**What you need to do**: Please copy out the entries below exactly, beginning with the line that contains "- Use this github repository: ..." and ending with the line that contains "- Go to Build", and include nothing outside that span.

**The data**:
------------------------
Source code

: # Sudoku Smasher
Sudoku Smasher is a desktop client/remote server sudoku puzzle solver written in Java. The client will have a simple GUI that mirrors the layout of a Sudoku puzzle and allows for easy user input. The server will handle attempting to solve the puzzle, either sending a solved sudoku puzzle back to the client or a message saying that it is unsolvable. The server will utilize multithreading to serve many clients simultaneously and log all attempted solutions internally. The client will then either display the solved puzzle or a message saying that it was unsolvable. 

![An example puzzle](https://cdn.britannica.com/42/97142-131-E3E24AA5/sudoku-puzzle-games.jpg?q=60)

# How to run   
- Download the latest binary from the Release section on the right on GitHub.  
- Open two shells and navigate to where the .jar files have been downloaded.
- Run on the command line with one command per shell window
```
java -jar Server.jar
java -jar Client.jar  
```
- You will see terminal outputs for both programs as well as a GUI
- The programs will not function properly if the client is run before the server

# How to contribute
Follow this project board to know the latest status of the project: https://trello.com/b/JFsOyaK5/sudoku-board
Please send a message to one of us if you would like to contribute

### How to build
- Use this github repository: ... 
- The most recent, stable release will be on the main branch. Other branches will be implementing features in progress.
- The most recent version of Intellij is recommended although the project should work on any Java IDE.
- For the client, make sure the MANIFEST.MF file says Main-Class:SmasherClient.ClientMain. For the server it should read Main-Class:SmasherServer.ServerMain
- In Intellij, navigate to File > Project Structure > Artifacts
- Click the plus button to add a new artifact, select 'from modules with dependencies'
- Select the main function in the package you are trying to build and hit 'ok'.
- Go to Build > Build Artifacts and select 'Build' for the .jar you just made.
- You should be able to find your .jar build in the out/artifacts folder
------------------------
**Answer for the task**:
- Use this github repository: ... 
- The most recent, stable release will be on the main branch. Other branches will be implementing features in progress.
- The most recent version of Intellij is recommended although the project should work on any Java IDE.
- For the client, make sure the MANIFEST.MF file says Main-Class:SmasherClient.ClientMain. For the server it should read Main-Class:SmasherServer.ServerMain
- In Intellij, navigate to File > Project Structure > Artifacts
- Click the plus button to add a new artifact, select 'from modules with dependencies'
- Select the main function in the package you are trying to build and hit 'ok'.
- Go to Build > Build Artifacts and select 'Build' for the .jar you just made.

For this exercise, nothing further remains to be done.